The legislation requires smoke alarms to be fitted on each storey of the property, along with a CO alarm in all rooms considered to be most at risk from high CO levels where a solid fuel appliance is installed.
Landlords are required to check and provide evidence to local government officials that alarms are in working order at the start of all new tenancies and further checks can be done during regular property inspections. Those not abiding by the regulations face fines of up to £5,000.
The British Property Federation says the crackdown is necessary to force the small number of landlords, who did not install alarms in their properties, to bring them up to standard. It adds that although most landlords do everything necessary to ensure the safety and comfort of their tenants, making the installation of working CO and smoke alarms compulsory will give tenants peace of mind and provide clarity to landlords.
While there is still a way to go, campaigns and actions over many years to bolster the use of smoke alarms have thankfully seen usage in homes rise from just 8% in 1988 to over 90% today. The focus must now shift to regular testing to ensure the alarms are working and not providing a false sense of security.
The reality of the UK’s situation is that not only have there been far too few working CO alarms in operation in premises across the UK, around 12%, but too many are just not fit for purpose. A recent Trading Standards report found that 80% of alarms laboratory tested did not pass the British Standards test, while other research shows that as many as 16% of alarms do not work when they come out of the box, again raising the requirement for landlords to carry our effective tests.
The issue tends to focus on the sensor inside the alarms which has a limited and indeterminable life.
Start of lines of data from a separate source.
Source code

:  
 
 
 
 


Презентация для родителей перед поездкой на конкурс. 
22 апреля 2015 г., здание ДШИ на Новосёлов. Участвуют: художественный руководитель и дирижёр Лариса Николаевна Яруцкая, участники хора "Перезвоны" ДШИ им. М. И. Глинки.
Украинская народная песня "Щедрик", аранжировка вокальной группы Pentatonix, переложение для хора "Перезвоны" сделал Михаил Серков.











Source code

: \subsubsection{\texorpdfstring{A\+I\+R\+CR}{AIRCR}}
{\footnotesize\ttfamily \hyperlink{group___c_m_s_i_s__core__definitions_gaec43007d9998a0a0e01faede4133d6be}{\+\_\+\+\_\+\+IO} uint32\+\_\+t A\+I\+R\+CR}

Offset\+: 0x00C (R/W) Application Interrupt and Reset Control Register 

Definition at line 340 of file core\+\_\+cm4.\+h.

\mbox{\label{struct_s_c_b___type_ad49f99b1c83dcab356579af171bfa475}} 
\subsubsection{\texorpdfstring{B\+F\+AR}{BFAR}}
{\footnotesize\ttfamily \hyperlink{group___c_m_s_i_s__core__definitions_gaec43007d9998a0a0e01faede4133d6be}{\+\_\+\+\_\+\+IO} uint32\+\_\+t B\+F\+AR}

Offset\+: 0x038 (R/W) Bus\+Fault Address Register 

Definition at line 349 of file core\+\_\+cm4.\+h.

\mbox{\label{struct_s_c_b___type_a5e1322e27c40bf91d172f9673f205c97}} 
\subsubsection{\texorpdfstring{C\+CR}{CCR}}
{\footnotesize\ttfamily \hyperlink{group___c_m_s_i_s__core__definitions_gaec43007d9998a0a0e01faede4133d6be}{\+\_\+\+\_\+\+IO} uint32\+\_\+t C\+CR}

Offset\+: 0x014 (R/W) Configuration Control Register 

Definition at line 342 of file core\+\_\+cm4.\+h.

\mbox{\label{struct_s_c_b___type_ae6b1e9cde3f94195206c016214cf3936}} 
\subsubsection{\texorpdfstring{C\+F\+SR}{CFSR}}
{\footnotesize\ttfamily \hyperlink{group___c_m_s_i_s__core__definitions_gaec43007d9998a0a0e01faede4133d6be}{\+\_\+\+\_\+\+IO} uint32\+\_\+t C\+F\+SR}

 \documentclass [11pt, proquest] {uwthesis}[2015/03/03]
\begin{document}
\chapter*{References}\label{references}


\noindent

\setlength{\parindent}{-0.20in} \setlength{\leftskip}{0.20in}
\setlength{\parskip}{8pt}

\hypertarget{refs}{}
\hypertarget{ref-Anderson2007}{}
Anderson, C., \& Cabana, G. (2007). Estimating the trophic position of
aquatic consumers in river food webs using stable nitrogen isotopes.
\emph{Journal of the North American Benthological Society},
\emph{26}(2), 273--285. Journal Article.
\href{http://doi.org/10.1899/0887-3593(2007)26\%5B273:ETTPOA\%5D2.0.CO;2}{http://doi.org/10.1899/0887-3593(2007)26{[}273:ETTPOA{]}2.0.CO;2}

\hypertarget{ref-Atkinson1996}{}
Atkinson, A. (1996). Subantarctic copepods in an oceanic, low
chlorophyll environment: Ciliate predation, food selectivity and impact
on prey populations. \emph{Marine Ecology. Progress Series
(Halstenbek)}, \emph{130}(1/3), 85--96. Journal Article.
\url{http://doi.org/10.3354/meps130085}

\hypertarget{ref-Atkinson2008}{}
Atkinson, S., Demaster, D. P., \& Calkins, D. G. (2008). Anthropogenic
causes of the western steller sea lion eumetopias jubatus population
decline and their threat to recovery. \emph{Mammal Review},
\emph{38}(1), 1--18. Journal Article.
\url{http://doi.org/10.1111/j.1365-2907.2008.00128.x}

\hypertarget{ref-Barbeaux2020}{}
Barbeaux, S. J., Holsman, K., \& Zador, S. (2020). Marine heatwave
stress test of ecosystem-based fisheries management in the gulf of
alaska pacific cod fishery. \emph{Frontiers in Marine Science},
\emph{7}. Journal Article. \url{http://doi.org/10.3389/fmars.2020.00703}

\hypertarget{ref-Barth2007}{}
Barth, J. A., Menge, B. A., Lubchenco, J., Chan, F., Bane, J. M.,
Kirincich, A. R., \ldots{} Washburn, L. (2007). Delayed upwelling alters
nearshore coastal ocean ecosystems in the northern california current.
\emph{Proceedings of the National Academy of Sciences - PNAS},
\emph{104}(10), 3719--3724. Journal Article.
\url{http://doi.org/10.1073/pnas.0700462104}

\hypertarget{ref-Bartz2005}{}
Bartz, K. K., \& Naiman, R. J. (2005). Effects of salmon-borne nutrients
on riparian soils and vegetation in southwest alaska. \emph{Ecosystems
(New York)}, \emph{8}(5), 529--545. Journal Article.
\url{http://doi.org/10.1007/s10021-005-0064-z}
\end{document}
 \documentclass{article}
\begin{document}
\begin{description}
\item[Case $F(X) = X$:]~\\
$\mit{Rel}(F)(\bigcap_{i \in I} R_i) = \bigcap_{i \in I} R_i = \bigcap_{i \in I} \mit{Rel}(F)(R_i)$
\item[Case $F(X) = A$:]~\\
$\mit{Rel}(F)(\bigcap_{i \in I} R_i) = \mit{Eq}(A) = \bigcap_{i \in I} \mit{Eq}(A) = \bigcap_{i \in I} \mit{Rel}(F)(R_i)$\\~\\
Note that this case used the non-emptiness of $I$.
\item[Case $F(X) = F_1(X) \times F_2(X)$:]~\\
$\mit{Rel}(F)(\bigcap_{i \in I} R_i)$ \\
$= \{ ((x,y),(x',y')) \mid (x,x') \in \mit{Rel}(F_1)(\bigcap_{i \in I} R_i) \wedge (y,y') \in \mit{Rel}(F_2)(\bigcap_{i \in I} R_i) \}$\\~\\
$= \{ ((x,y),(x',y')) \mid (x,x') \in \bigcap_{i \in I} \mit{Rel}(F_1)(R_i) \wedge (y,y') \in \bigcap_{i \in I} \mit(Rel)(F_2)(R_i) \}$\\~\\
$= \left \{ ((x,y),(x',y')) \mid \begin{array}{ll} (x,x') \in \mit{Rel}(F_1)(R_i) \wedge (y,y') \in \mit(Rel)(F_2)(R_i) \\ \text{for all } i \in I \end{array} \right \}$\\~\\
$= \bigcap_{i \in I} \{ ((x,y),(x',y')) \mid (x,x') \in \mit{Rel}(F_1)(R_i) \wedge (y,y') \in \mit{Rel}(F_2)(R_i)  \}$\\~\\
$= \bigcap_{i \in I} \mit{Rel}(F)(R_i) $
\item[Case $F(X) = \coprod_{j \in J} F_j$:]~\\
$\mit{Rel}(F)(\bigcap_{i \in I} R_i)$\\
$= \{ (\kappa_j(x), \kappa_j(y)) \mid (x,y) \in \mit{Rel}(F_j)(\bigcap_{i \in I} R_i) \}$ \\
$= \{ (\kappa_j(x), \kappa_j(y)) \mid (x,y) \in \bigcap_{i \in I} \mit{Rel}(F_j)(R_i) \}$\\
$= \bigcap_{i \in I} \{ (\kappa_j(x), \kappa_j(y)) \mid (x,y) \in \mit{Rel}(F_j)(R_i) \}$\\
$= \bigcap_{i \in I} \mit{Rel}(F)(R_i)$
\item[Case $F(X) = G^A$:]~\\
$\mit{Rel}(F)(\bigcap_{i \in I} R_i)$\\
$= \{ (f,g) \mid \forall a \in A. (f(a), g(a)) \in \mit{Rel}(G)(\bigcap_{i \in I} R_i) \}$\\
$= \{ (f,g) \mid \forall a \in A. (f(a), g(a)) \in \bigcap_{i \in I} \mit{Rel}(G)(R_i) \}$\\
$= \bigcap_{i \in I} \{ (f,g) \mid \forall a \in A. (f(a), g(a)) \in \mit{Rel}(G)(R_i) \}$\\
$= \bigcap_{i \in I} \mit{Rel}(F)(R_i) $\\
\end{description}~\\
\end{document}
The majority of CO alarms carry a 7+ year guarantee, while the majority of sensors are only guaranteed for 2 years, leaving the potential for serious harm or even death if the alarms are not regularly sensor inclusively tested.
In part, the issue lies with the alarm’s test mechanism. Simply pressing the button, as outlined in the manufacturers’ instructions, is no guarantee of the alarm working effectively as in itself it only tests the battery, buzzer and circuitry in the alarm but does not test the CO sensor or prove that contaminated air is reaching the sensor via the casing vents.
To effectively test an alarm landlords must ensure that the sensor is working and is able to detect gas. This is best managed using a universal CO alarm test kit that can be used with all domestic CO alarms. With a calibrated gas test kit like Detectagas® a sufficient and controlled amount of CO can be delivered to test the sensor effectively without risk of harm to the user or the alarm itself.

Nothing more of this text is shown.